- **PROBLEM DESCRIPTION**:
Start to finish, reproduce the records below with nothing missing.

RECORD SET section start

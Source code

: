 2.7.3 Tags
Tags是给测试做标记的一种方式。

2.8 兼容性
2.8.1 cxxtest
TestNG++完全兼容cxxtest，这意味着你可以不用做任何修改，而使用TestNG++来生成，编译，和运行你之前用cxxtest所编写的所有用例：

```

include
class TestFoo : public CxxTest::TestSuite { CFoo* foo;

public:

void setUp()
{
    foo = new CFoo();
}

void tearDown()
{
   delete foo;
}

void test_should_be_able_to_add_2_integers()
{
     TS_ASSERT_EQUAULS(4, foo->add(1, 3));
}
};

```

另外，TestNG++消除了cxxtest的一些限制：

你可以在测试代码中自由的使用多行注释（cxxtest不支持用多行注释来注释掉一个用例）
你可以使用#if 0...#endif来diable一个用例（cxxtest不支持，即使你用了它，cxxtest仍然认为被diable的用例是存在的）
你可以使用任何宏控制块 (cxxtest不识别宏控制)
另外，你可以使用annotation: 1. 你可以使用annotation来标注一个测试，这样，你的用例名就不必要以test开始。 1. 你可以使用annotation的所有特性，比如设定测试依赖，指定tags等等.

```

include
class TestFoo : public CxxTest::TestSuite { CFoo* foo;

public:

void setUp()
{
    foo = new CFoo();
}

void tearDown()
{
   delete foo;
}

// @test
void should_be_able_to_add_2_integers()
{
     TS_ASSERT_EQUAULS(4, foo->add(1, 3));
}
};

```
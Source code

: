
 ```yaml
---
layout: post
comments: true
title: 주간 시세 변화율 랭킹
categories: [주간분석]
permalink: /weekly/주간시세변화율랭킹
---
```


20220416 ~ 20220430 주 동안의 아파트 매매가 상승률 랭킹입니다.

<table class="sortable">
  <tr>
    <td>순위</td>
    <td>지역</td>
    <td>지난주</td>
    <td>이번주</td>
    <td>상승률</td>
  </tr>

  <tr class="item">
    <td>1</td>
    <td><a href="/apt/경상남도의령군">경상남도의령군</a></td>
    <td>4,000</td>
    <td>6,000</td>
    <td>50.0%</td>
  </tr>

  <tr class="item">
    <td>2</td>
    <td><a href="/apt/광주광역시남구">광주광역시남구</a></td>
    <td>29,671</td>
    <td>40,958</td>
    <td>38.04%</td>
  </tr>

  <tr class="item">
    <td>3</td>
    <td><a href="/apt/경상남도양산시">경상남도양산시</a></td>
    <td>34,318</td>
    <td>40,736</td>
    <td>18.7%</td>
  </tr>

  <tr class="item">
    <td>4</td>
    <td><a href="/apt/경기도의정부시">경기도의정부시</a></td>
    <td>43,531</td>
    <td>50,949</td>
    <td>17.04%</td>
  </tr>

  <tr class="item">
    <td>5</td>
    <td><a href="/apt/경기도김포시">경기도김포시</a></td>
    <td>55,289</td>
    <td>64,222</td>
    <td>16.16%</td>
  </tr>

RECORD SET section end

- **WRITTEN SOLUTION**:
Source code

: 2.7.3 Tags
Tags是给测试做标记的一种方式。

2.8 兼容性
2.8.1 cxxtest
TestNG++完全兼容cxxtest，这意味着你可以不用做任何修改，而使用TestNG++来生成，编译，和运行你之前用cxxtest所编写的所有用例：

```

include
class TestFoo : public CxxTest::TestSuite { CFoo* foo;

public:

void setUp()
{
    foo = new CFoo();
}

void tearDown()
{
   delete foo;
}

void test_should_be_able_to_add_2_integers()
{
     TS_ASSERT_EQUAULS(4, foo->add(1, 3));
}
};

```

另外，TestNG++消除了cxxtest的一些限制：

你可以在测试代码中自由的使用多行注释（cxxtest不支持用多行注释来注释掉一个用例）
你可以使用#if 0...#endif来diable一个用例（cxxtest不支持，即使你用了它，cxxtest仍然认为被diable的用例是存在的）
你可以使用任何宏控制块 (cxxtest不识别宏控制)
另外，你可以使用annotation: 1. 你可以使用annotation来标注一个测试，这样，你的用例名就不必要以test开始。 1. 你可以使用annotation的所有特性，比如设定测试依赖，指定tags等等.

```

include
class TestFoo : public CxxTest::TestSuite { CFoo* foo;

public:

void setUp()
{
    foo = new CFoo();
}

void tearDown()
{
   delete foo;
}

// @test
void should_be_able_to_add_2_integers()
{
     TS_ASSERT_EQUAULS(4, foo->add(1, 3));
}
};

```
Source code

:
 ```yaml
---
layout: post
comments: true
title: 주간 시세 변화율 랭킹
categories: [주간분석]
permalink: /weekly/주간시세변화율랭킹
---
```


20220416 ~ 20220430 주 동안의 아파트 매매가 상승률 랭킹입니다.

<table class="sortable">
  <tr>
    <td>순위</td>
    <td>지역</td>
    <td>지난주</td>
    <td>이번주</td>
    <td>상승률</td>
  </tr>

  <tr class="item">
    <td>1</td>
    <td><a href="/apt/경상남도의령군">경상남도의령군</a></td>
    <td>4,000</td>
    <td>6,000</td>
    <td>50.0%</td>
  </tr>

  <tr class="item">
    <td>2</td>
    <td><a href="/apt/광주광역시남구">광주광역시남구</a></td>
    <td>29,671</td>
    <td>40,958</td>
    <td>38.04%</td>
  </tr>

  <tr class="item">
    <td>3</td>
    <td><a href="/apt/경상남도양산시">경상남도양산시</a></td>
    <td>34,318</td>
    <td>40,736</td>
    <td>18.7%</td>
  </tr>

  <tr class="item">
    <td>4</td>
    <td><a href="/apt/경기도의정부시">경기도의정부시</a></td>
    <td>43,531</td>
    <td>50,949</td>
    <td>17.04%</td>
  </tr>

  <tr class="item">
    <td>5</td>
    <td><a href="/apt/경기도김포시">경기도김포시</a></td>
    <td>55,289</td>
    <td>64,222</td>
    <td>16.16%</td>
  </tr>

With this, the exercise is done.